Вот как частью судьба, частью моя воля распределили мою жизнь доныне. Первый год жизни, и то не весь, я провел в Ареццо, где природа вывела меня на свет, шесть следующих - в Анцизе, в усадьбе отца, в четырнадцати тысячах шагов от Флоренции. По возвращении моей матери из изгнания восьмой год я провел в Пизе, девятый и дальнейшие - в заальпийской Галлии, на левом берегу Роны; Авиньон - имя этому городу, где римский первосвященник держит и долго держал в позорном изгнании церковь Христову. Правда, немного лет назад Урбан V, казалось, вернул ее на ее законное место, но это дело, как известно, кончилось ничем,- и что мне особенно больно,- еще при жизни он точно раскаялся в этом добром деле. Проживи он немного {15} дольше, он, без сомнения, услышал бы мои попреки, ибо я уже держал перо в руке, когда он внезапно оставил славное свое намерение вместе с жизнью. Несчастный! Как счастливо мог бы он умереть пред алтарем Петра и в собственном доме!

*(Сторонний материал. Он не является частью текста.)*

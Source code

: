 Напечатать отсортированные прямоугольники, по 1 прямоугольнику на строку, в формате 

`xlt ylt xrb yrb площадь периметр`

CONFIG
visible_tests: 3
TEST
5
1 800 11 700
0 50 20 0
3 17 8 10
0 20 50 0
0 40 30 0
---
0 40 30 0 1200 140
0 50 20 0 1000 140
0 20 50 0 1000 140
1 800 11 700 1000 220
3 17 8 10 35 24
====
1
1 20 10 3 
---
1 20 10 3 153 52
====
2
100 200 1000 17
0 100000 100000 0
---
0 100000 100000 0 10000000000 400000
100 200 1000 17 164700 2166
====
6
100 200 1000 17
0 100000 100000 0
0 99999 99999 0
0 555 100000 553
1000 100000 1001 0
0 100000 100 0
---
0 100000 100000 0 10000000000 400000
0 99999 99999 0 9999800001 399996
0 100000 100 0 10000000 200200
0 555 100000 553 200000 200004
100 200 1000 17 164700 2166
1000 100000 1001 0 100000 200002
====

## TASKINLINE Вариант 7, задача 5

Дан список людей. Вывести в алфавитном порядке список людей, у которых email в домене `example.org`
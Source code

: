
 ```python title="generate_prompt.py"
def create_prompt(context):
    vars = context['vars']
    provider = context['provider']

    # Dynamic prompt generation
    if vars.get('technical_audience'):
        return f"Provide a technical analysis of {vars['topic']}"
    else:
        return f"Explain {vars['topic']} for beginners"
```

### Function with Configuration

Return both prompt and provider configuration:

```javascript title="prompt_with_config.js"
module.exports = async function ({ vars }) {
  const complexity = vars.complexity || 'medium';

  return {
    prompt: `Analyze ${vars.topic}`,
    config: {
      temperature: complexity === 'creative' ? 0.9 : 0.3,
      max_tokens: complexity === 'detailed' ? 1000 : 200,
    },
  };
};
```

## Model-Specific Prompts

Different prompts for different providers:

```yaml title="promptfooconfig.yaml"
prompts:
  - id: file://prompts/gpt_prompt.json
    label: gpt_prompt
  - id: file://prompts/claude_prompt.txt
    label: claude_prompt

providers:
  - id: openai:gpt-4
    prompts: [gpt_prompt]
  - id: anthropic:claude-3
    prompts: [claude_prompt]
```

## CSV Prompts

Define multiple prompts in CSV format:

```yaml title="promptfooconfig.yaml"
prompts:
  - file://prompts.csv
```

Ибо одно из двух: или его преемники остались бы в Риме, и тогда ему принадлежал бы почин благого дела, или они ушли бы оттуда - тогда его заслуга была бы тем виднее, чем разительнее была бы их вина. Но эта жалоба слишком пространна и не к месту здесь. Итак, здесь, на берегу обуреваемой ветрами реки, провел я детство под присмотром моих родителей и затем всю юность под властью моей суетности. Впрочем, не без долгих отлучек, ибо за это время я полных четыре года прожил в Карпентра, небольшом и ближайшем с востока к Авиньону городке, и в этих двух городах я усвоил начатки грамматики, диалектики и риторики, сколько позволял мой возраст или, вернее, сколько обычно преподают в школах,- что, как ты понимаешь, дорогой читатель, немного. Оттуда переехал я для изучения законов в Монпелье, где провел другое четырехлетие, потом в Болонью, где в продолжение трех лет прослушал весь курс гражданского права. Многие думали, что, несмотря на свою молодость, я достиг бы в этом деле больших успехов, если бы продолжал начатое. Но {16} я совершенно оставил эти занятия, лишь только освободился от опеки родителей, не потому, чтобы власть законов была мне не по душе - ибо их значение, несомненно, очень велико и они насыщены римской древностью, которой я восхищаюсь,- но потому, что их применение искажается бесчестностью людскою. Мне претило углубляться в изучение того, чем бесчестно пользоваться я не хотел, а честно не мог бы, да если бы и хотел, чистота моих намерений неизбежно была бы приписана незнанию.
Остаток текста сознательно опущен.